- [Exercise description]:
In the entries below, every line with the string "incluye" is to be reported.

Items listed in a dataset
-- -- --

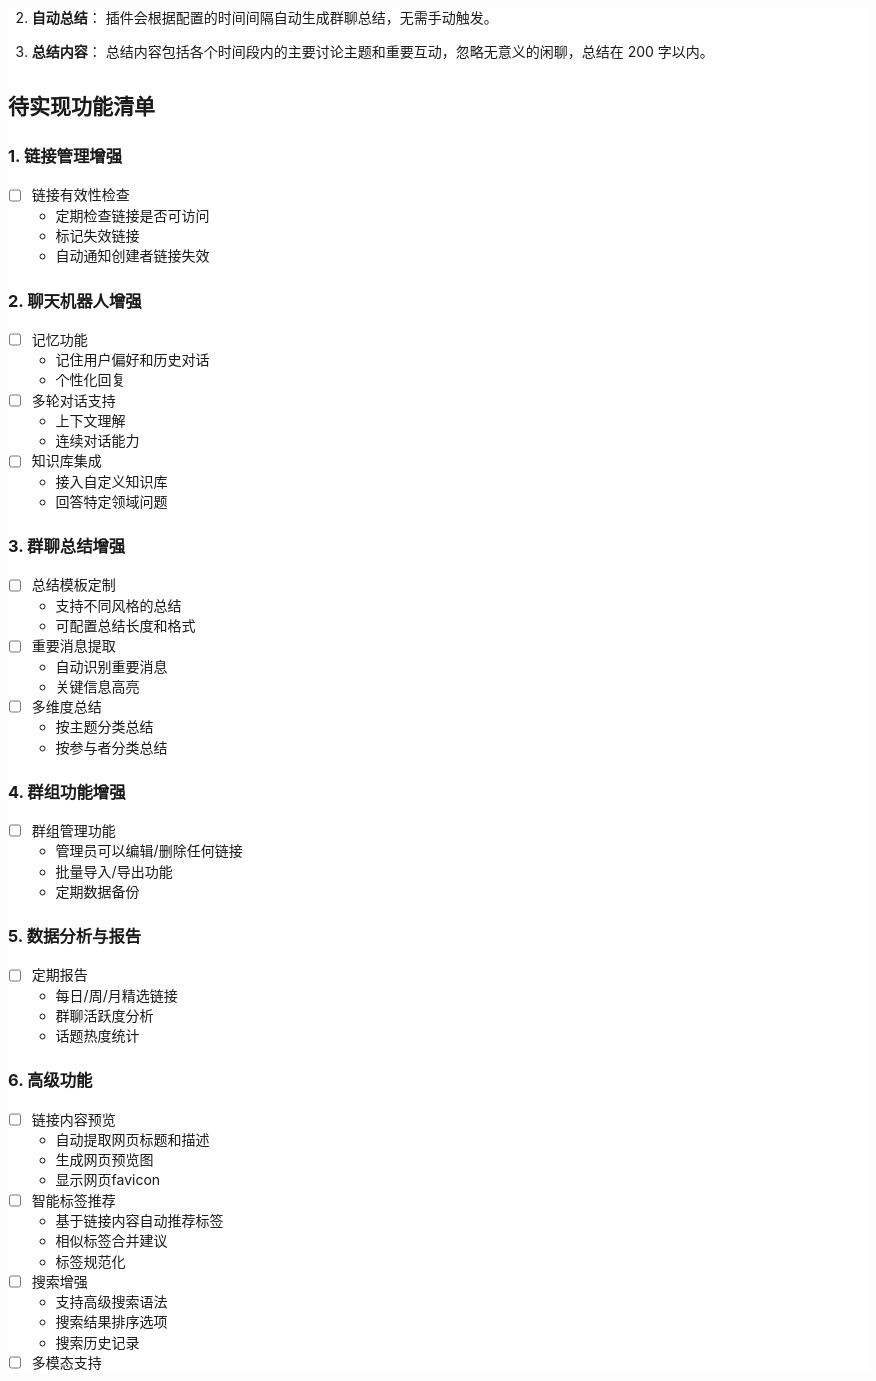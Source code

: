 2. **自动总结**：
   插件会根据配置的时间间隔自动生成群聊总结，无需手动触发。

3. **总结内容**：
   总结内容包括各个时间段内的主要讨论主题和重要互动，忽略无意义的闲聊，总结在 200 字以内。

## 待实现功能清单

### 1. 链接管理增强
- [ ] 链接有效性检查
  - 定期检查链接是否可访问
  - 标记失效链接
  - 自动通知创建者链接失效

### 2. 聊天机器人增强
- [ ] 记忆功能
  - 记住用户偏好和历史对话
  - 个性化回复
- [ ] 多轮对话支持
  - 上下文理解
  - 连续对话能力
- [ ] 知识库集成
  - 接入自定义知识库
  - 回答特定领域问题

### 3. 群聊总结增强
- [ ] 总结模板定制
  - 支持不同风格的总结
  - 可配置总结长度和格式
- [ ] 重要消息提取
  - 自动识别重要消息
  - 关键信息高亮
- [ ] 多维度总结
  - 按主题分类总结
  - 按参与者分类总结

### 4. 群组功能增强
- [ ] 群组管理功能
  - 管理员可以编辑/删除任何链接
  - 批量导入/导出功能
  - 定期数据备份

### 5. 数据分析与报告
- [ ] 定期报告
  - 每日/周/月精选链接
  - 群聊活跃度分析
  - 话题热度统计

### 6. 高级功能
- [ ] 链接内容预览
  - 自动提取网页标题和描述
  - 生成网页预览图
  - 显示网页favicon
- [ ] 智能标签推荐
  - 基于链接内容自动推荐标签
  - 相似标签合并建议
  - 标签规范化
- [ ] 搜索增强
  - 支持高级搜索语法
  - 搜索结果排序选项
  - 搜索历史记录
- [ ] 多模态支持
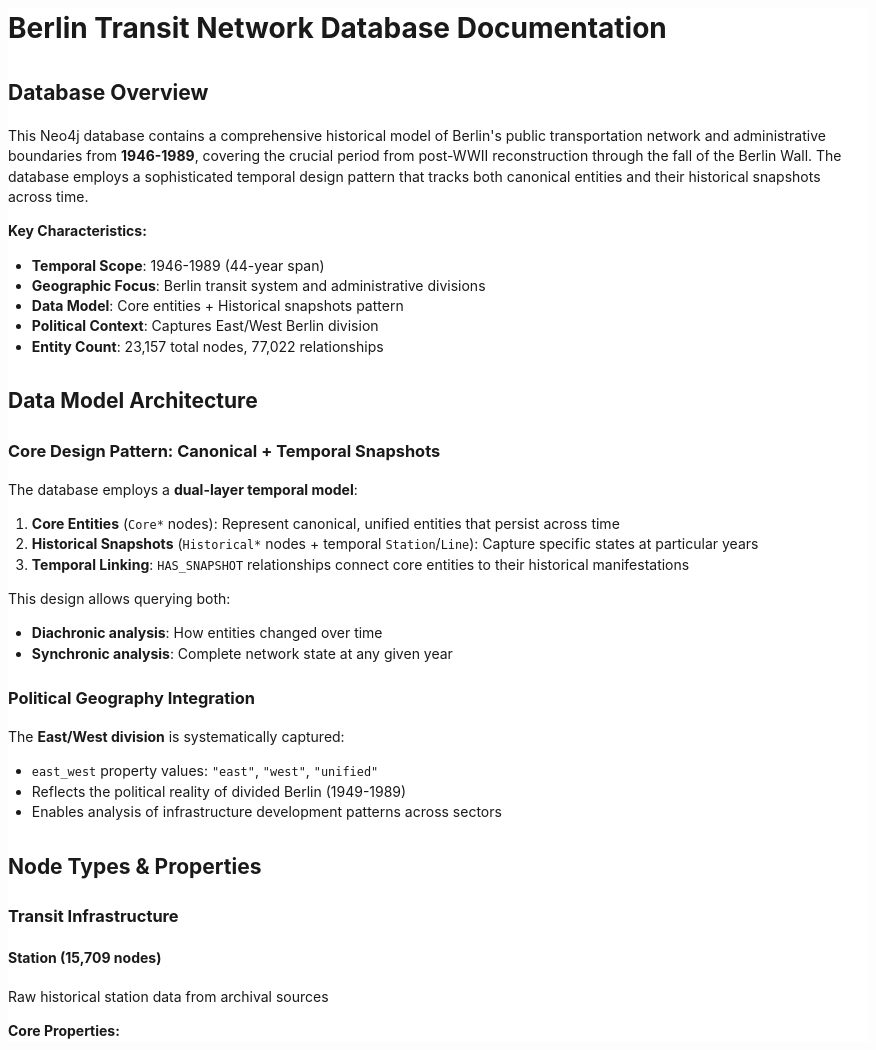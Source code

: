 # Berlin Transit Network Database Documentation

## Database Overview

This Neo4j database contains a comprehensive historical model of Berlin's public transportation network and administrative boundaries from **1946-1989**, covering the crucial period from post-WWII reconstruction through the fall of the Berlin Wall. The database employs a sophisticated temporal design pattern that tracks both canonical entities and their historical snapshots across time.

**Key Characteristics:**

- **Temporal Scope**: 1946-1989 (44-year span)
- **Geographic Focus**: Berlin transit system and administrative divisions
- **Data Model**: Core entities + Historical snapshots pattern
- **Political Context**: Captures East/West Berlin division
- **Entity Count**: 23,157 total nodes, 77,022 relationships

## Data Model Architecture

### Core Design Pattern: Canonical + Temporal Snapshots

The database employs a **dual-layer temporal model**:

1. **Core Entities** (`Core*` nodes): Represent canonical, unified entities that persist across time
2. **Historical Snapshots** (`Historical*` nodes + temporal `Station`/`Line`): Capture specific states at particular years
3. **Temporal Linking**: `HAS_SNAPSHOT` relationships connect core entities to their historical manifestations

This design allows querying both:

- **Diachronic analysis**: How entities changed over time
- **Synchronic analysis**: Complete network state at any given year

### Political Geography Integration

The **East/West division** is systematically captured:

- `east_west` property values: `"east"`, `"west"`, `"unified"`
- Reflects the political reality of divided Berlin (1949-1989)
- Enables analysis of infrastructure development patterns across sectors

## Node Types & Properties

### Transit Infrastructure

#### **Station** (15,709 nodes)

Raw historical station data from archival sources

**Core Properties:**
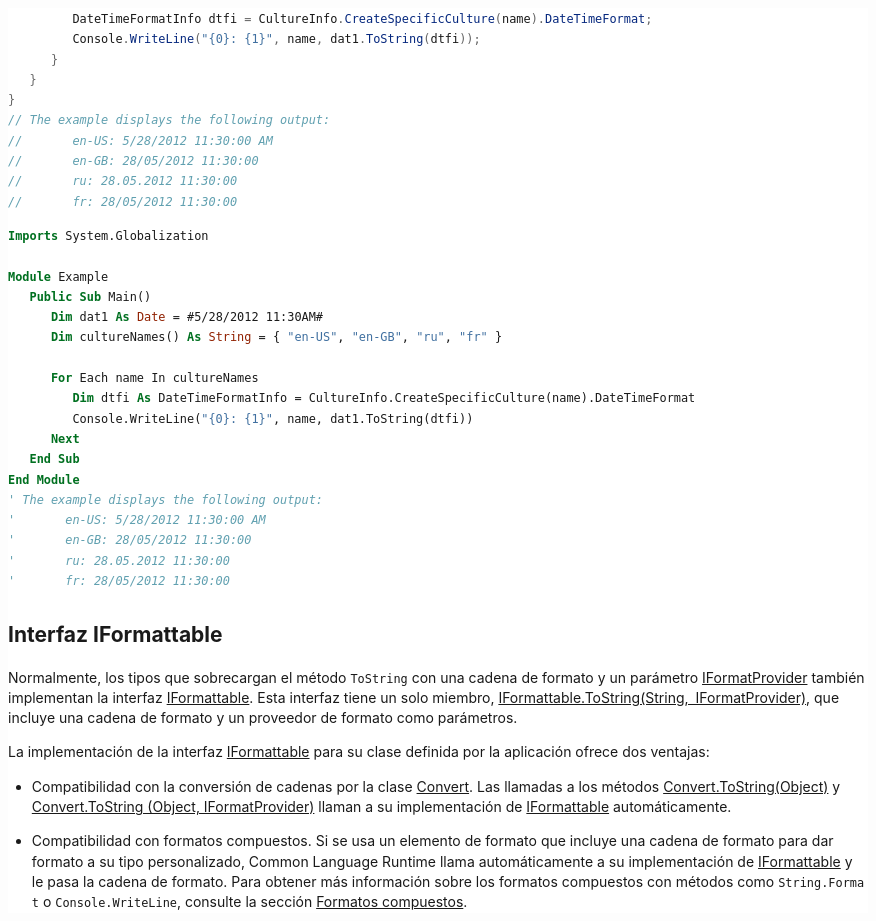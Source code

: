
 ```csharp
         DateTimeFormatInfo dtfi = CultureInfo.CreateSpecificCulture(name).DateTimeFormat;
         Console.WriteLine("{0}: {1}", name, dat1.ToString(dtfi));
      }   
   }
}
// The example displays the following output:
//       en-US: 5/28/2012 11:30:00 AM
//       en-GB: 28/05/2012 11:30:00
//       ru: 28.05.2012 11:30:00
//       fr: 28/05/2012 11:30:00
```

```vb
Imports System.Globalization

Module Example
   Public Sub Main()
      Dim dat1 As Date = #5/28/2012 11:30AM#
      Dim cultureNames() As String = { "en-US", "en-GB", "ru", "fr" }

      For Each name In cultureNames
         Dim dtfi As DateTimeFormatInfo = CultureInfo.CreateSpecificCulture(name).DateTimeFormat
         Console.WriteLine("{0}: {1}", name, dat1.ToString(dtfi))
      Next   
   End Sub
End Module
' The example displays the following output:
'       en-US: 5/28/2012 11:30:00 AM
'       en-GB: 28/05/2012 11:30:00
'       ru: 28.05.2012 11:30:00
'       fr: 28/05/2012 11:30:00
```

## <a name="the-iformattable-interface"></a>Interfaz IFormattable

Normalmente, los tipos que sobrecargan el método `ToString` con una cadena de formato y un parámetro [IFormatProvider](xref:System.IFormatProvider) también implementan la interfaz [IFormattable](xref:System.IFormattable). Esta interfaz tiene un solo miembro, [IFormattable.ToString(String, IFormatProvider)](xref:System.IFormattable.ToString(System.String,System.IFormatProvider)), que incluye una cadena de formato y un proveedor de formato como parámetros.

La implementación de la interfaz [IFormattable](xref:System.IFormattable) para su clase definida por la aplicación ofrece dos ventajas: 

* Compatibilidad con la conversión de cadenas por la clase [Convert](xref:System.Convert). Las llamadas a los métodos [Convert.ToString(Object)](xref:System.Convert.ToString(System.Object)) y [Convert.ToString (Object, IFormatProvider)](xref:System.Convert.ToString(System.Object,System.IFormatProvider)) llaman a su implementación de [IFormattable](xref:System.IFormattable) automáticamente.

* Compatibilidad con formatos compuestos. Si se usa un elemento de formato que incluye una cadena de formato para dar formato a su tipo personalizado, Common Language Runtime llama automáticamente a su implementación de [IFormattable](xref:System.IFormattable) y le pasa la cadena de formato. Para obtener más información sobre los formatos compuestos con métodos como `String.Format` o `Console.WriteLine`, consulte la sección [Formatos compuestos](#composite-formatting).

-- -- --

- [Answer to the problem]:
Normalmente, los tipos que sobrecargan el método `ToString` con una cadena de formato y un parámetro [IFormatProvider](xref:System.IFormatProvider) también implementan la interfaz [IFormattable](xref:System.IFormattable). Esta interfaz tiene un solo miembro, [IFormattable.ToString(String, IFormatProvider)](xref:System.IFormattable.ToString(System.String,System.IFormatProvider)), que incluye una cadena de formato y un proveedor de formato como parámetros.
* Compatibilidad con formatos compuestos. Si se usa un elemento de formato que incluye una cadena de formato para dar formato a su tipo personalizado, Common Language Runtime llama automáticamente a su implementación de [IFormattable](xref:System.IFormattable) y le pasa la cadena de formato. Para obtener más información sobre los formatos compuestos con métodos como `String.Format` o `Console.WriteLine`, consulte la sección [Formatos compuestos](#composite-formatting).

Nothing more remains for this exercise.